Reïdja laissa un léger rire lui échapper. C'était facile de faire peur aux enfants. Nous étions aussi passés par là. Nous savions quoi faire, quoi dire et ce n'était que justice lorsque nous avions subi de telles terreurs petites. Croire qu'une chose n'existait pas parce que nous ne l'avions jamais vue était ridicule. Certainement cela semblait plein de sens pour un enfant, mais ça s'arrêtait là. Il y avait trop de choses qu'on ne voyait pas et qui étaient pourtant bien réelles.
Reïdja s'avança et s'inclina sur les épaules des enfants. Il en saisit deux de chaque main avant de prendre une voix sombre et murmurer :
— Si vous n'êtes pas sages, « L'Hydre » viendra vous dévorer.
— L'Hy... L'Hydre ? bégaya l'un des enfants.
— C'est ainsi que nous appelons les quatre dragons du fléau. Egon, le fléau terrestre ; Osran, le fléau des flots ; Sona, le fléau des flammes ; Volga, le fléau des vents.
Les plus trouillards d'entre eux se cachèrent derrière les autres et Reïdja se redressa, fier de lui et évidemment amusé. Je me laissai confortablement tomber dans le fauteuil. À leurs âges, les histoires étaient un peu plus terrifiantes et sanglantes, mais je supposais que ça avait changé pour cette génération afin que cela paraisse moins agressif. La vérité était bien terrible. Lorsque l'Ordre venait, il ne laissait aucune échappatoire à ceux qui étaient sur leur route. Nos dragons se battaient avec eux, sans pitié.
Père me l'avait raconté afin que je puisse comprendre, petit, pourquoi je n'avais pas de mère comme les autres enfants. L'Ordre l'avait tué alors que je n'étais qu'un bébé et j'avais échappé de feu à être dévoré par l'incendie qui avait rasé notre ancienne demeure. Un Veillune avait failli mourir ce soir funeste et de toutes les familles, qu'un Veillune puisse rendre l'âme n'était pas acceptable. Notre lignée ne pouvait pas s'éteindre, car nous étions voués à un grand destin, à un grand honneur.

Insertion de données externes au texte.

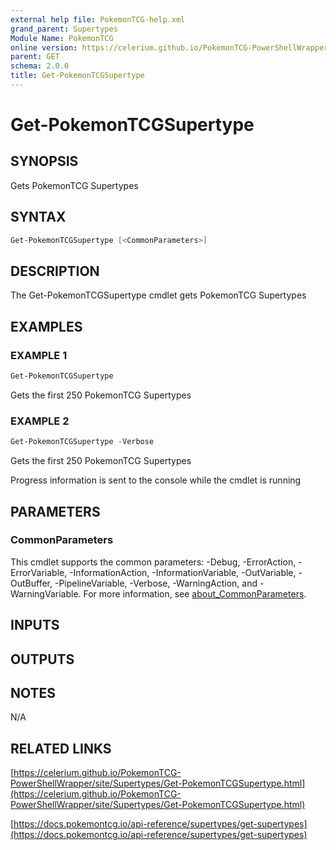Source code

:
 ```yaml
---
external help file: PokemonTCG-help.xml
grand_parent: Supertypes
Module Name: PokemonTCG
online version: https://celerium.github.io/PokemonTCG-PowerShellWrapper/site/Supertypes/Get-PokemonTCGSupertype.html
parent: GET
schema: 2.0.0
title: Get-PokemonTCGSupertype
---
```


# Get-PokemonTCGSupertype

## SYNOPSIS
Gets PokemonTCG Supertypes

## SYNTAX

```powershell
Get-PokemonTCGSupertype [<CommonParameters>]
```

## DESCRIPTION
The Get-PokemonTCGSupertype cmdlet gets PokemonTCG Supertypes

## EXAMPLES

### EXAMPLE 1
```powershell
Get-PokemonTCGSupertype
```

Gets the first 250 PokemonTCG Supertypes

### EXAMPLE 2
```powershell
Get-PokemonTCGSupertype -Verbose
```

Gets the first 250 PokemonTCG Supertypes

Progress information is sent to the console while the cmdlet is running

## PARAMETERS

### CommonParameters
This cmdlet supports the common parameters: -Debug, -ErrorAction, -ErrorVariable, -InformationAction, -InformationVariable, -OutVariable, -OutBuffer, -PipelineVariable, -Verbose, -WarningAction, and -WarningVariable. For more information, see [about_CommonParameters](http://go.microsoft.com/fwlink/?LinkID=113216).

## INPUTS

## OUTPUTS

## NOTES
N/A

## RELATED LINKS

[https://celerium.github.io/PokemonTCG-PowerShellWrapper/site/Supertypes/Get-PokemonTCGSupertype.html](https://celerium.github.io/PokemonTCG-PowerShellWrapper/site/Supertypes/Get-PokemonTCGSupertype.html)

[https://docs.pokemontcg.io/api-reference/supertypes/get-supertypes](https://docs.pokemontcg.io/api-reference/supertypes/get-supertypes)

Le refus de Sent Equin à mon égard avait été bien plus qu'une simple humiliation. Laisser ça impuni ; tous les laisser impunis alors que je sentais le poids de la satisfaction de tous ces misérables nobles quant à mon échec... Il en était hors de question. J'avais été si bon à attendre que les choses viennent à moi. Désormais, je me promettais de les prendre, à commencer par mon beau dragon qui n'avait eu que douceur et sincérité à mon égard. J'allais prendre Rob, le dérober au monde et me venger de ceux qui auraient craché sur moi.
J'étais Lunathiel de Veillune et je ne laisserais jamais cela impuni.